What this task involves
Lines containing the word "been" are to be copied from the data below.

(Stored data)
____________________

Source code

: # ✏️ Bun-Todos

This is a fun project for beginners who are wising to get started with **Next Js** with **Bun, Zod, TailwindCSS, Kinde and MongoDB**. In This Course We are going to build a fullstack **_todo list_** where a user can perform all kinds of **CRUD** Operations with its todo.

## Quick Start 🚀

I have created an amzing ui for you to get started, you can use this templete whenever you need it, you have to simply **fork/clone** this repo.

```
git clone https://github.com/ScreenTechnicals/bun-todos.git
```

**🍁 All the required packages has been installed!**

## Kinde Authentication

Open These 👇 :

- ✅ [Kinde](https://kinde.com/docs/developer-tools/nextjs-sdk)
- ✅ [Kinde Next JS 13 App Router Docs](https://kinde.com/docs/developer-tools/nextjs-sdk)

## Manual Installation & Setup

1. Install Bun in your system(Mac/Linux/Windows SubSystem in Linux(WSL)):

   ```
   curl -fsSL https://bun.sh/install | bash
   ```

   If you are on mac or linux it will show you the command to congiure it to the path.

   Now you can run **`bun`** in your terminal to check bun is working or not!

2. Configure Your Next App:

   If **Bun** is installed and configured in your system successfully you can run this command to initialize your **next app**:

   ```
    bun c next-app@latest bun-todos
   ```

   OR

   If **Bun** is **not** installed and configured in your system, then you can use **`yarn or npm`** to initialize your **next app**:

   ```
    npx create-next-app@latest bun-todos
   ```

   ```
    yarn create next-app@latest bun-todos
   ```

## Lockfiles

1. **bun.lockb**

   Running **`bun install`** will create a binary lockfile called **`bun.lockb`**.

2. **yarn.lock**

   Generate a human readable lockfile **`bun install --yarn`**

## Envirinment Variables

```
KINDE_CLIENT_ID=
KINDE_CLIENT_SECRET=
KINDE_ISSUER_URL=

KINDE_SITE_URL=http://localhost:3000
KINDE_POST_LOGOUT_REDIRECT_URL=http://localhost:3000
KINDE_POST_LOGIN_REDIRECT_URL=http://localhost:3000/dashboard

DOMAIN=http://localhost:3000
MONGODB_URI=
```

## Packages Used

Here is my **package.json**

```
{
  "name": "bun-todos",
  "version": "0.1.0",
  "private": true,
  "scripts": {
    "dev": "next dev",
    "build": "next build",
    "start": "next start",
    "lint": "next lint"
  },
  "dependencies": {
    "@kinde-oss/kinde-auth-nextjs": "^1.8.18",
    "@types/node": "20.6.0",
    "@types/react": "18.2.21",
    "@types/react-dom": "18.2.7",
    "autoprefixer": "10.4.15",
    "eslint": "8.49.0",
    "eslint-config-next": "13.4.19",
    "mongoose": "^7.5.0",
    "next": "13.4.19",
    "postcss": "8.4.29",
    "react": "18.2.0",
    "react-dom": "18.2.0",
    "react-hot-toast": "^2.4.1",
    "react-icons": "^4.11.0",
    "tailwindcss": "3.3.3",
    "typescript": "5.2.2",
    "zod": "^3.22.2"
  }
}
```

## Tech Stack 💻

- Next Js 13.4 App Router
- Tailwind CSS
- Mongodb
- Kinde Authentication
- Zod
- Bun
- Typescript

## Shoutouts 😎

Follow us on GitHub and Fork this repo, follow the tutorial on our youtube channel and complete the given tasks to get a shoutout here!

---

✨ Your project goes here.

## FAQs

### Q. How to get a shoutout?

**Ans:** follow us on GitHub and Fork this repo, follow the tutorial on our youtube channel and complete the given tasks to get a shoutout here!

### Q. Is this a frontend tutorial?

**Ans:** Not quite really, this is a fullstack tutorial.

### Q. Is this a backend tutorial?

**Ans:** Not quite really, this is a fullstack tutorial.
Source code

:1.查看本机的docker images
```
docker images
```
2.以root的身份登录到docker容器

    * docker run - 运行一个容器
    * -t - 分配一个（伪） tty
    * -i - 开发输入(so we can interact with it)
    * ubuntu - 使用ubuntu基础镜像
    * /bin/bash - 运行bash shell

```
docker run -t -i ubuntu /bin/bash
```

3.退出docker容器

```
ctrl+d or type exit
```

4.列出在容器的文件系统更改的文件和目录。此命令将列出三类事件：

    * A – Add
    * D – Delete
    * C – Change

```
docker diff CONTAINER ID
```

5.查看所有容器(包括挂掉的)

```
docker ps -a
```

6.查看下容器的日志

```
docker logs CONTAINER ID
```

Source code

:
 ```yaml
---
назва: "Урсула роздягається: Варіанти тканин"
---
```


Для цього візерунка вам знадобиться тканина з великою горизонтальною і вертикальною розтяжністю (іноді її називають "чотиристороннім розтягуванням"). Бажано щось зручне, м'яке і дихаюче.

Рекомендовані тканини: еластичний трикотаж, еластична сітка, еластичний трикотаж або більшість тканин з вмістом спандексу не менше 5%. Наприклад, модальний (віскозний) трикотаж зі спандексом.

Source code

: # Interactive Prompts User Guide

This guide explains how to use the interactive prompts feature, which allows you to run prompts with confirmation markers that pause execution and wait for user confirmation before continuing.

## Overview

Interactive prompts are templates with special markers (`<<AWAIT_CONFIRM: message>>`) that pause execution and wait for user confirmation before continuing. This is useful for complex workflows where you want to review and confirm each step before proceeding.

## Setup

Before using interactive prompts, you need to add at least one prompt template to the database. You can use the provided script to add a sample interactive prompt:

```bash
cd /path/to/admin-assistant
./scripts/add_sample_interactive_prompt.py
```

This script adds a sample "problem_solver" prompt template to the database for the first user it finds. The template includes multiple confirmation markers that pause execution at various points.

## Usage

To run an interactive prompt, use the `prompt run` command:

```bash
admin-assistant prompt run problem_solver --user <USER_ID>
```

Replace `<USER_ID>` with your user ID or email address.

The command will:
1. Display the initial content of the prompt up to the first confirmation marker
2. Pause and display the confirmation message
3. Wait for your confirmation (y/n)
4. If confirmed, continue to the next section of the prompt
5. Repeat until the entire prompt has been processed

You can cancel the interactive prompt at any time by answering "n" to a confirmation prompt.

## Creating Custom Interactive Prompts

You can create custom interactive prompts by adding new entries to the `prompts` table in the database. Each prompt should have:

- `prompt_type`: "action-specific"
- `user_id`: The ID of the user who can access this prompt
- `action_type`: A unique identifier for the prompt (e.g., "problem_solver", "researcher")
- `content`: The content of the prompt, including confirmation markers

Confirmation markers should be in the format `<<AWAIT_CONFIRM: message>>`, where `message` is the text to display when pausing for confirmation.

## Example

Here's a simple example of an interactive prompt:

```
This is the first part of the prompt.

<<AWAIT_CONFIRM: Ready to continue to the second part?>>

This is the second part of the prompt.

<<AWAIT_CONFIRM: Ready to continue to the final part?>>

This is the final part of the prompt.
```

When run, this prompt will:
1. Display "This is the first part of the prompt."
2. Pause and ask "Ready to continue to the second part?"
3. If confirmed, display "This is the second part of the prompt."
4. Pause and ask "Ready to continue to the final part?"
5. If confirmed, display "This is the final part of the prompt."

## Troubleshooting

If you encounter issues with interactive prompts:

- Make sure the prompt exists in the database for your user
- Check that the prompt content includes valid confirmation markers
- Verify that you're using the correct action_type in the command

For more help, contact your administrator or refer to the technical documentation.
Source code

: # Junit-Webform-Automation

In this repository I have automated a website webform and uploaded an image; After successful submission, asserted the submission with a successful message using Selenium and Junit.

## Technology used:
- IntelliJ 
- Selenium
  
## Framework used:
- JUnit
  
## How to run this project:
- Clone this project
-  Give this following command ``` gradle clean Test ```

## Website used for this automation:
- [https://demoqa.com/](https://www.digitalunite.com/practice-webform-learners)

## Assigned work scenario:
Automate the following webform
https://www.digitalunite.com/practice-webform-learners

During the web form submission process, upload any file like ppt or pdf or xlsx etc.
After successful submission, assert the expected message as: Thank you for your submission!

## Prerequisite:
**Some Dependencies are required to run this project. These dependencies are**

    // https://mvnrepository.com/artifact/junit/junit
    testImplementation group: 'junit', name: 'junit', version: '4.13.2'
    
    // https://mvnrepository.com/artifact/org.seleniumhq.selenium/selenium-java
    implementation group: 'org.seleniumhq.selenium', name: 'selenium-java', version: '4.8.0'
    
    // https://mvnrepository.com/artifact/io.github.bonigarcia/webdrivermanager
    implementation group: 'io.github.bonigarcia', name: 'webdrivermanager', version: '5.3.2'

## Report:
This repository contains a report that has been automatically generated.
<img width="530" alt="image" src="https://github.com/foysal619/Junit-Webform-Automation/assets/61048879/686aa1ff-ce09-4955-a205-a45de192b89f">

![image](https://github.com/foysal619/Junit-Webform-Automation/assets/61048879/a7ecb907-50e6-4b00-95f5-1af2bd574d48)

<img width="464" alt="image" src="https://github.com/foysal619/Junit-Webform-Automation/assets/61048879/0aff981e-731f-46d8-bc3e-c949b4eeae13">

____________________

Answer space
**🍁 All the required packages has been installed!**
5. Repeat until the entire prompt has been processed
This repository contains a report that has been automatically generated.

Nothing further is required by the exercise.